What to produce:
List each line of the data that holds the word "index".

Information supplied:
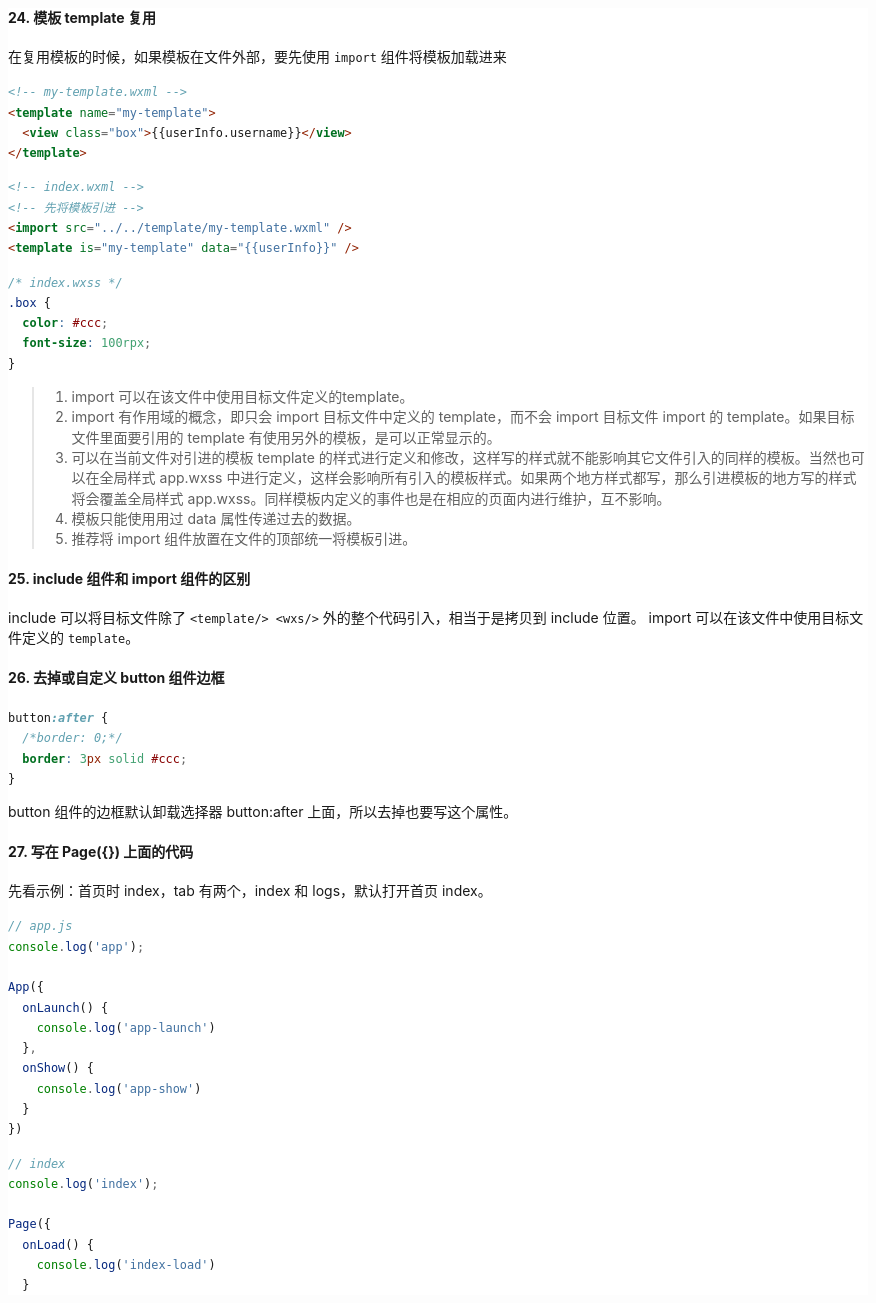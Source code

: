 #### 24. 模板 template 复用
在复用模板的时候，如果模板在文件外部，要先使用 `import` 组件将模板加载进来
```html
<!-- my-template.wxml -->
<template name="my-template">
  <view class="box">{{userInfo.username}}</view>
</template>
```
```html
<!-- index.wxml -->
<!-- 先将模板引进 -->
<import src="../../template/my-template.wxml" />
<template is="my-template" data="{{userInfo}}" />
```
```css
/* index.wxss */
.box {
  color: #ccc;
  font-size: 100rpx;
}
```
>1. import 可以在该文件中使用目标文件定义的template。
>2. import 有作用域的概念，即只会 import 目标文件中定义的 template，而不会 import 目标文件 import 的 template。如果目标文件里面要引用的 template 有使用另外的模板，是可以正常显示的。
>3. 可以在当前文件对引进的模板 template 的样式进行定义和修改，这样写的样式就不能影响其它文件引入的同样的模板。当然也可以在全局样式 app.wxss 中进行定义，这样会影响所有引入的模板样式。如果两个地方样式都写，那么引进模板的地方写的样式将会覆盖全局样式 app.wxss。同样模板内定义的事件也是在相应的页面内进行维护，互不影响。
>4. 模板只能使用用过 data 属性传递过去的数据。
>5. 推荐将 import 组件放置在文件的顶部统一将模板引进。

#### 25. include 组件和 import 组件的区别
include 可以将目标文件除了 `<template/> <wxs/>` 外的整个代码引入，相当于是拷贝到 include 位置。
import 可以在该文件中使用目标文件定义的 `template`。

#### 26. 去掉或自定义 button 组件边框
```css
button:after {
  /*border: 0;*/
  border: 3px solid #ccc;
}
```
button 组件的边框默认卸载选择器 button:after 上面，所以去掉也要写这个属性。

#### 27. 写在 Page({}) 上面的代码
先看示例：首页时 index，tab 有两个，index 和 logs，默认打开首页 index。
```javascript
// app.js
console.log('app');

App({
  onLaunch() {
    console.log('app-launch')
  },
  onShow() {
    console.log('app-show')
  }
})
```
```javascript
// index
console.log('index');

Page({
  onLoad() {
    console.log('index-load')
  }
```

Answer to this task:
<!-- index.wxml -->
/* index.wxss */
先看示例：首页时 index，tab 有两个，index 和 logs，默认打开首页 index。
// index
console.log('index');
    console.log('index-load')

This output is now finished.